Sydney Leathers Will Teach You How to Bag a Weiner

Impact

My first reaction to Anthony Weiner's sexting buddy Sydney Leather's new guide on how to seduce a politician was some version of "This is why we can't have nice things, Sydney Leathers!"

Leathers is doing what so many in her situation do: seizing on her 15 minutes of fame by pretending like she's a published author and calling more attention to her own scandal. Released in near-conjunction with her Weinergate sex tape, it's an opportunity for Leathers to remain visible a little longer, and reap all the benefits of being relevant while she still can. Others have done it before her, and they will continue to do so until the end of sex scandals (that is to say, forever).

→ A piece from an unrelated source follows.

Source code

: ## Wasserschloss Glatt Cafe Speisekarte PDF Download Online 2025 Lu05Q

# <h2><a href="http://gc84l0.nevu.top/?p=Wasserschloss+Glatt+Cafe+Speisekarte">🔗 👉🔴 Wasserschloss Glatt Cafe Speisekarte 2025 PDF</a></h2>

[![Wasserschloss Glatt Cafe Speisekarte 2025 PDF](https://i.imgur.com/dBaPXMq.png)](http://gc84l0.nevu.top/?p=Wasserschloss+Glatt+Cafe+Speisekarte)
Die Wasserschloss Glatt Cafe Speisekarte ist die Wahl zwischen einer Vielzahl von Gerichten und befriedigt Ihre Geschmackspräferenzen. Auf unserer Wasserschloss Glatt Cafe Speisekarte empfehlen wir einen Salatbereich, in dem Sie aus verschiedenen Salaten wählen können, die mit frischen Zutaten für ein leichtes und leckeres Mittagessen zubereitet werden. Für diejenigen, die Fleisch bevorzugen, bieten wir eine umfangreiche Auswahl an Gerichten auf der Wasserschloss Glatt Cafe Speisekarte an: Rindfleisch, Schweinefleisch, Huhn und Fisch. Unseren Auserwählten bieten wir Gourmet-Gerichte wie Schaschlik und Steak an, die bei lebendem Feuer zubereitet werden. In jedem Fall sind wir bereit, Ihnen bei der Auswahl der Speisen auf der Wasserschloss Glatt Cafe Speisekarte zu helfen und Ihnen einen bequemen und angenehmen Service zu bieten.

But the attempt here is more than just an obnoxious cry for more attention. It's both narcissistic and insecure, both tongue-in-cheek and completely serious. In the end, it's just kind of weak and sad, and leaves the reader (or this reader, at least) feeling vaguely depressed, and more sorry for her than I ever intended to feel.

To start, I don't know how heavy-handed the editing was, but the guide is surprisingly articulate. It's not going to win any Pulitzers, but it was written better than I, at least, expected. There's a bit of snark in there ("in case anyone wants to be as stupid as I was"), and Leathers concisely defends her actions and lashes back at the Maureen Dowds and the Thomas Roberts of the world who have been criticizing her.

But the snark doesn't go far enough to cover how invested she was in this "relationship" — jokingly acknowledging that it was "pathetic" that she scheduled her days around their sexting and began to alienate her friends over it doesn't make it any less pathetic. She mocks him for his neediness and for thanking her after phone sex, but at the same time glorifies their time together, idealizes him, and calls his NC-17 texts "sweet." She revolved her life around him and did anything he wanted or asked for. And now that he has publicly apologized and distanced himself from her, she comes across here as a woman scorned, desperately trying and failing to prove she didn't care about any of this.

To be clear, I don't think that Sydney Leathers has really done anything wrong. I know this is at least a gray area, and other people are going to violently disagree with me. But like she says: she's "not the one who is married," and Weiner's wife and child were not her choice nor her responsibility. But her attempt to knock him down a few pegs falls kind of flat. The guide tries to be a takedown of self-absorbed, needy politicians, but it doesn't tell us anything we didn't already know — about them. But it tells us all we need to know about her: she's self-absorbed in the worst way, willing to do anything for another second in the spotlight, and more spurned by this relationship than she would ever care to admit.